Angabe des Attributs in einem Klassendiagramm

Bei den Methoden werden in der Regel zuerst die Konstruktoren aufgelistet. Die Parameter werden in der gleichen Syntax angegeben wie die Attribute: Bezeichnung : Datentyp.

Wie man an den drei Pünktchen erkennen kann, wurden auch nicht alle Methoden in dem Klassendiagramm aufgezählt, sondern nur die, die für die Aufgabenstellung relevant sind.

Abstrakte Klassen

Im Kopf des Klassendiagramms wird der Hinweis (abstract) vermerkt, und die abstrakten Methoden werden kursiv geschrieben bzw. bei handschriftlicher Darstellung mit einer Wellenlinie unterschlängelt.

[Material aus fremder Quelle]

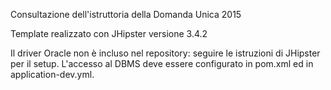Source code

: Consultazione dell'istruttoria della Domanda Unica 2015

Template realizzato con JHipster versione 3.4.2

Il driver Oracle non è incluso nel repository: seguire le istruzioni di JHipster per il setup. L'accesso al DBMS deve essere configurato in pom.xml ed in application-dev.yml.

Beziehungen zwischen Klassen

Assoziation

Unter einer Assoziation versteht man eine gerichtete Beziehung zwischen zwei Klassen. Das wohl bekannteste Beispiel für eine solche Assoziation ist die HAT-Beziehung. Dieser Begriff taucht in den Richtlinien / Vorgaben / Materialien des Landes NRW allerdings so gut wie nicht mehr auf, auch der verwandte Begriff KENNT-Beziehung scheint nicht mehr aktuell zu sein. Es gab auch immer große Probleme, wenn man diese beiden Begriffe auseinanderhalten wollte, daher ist die gemeinsame Bezeichnung "Assoziation" wohl sinnvoller.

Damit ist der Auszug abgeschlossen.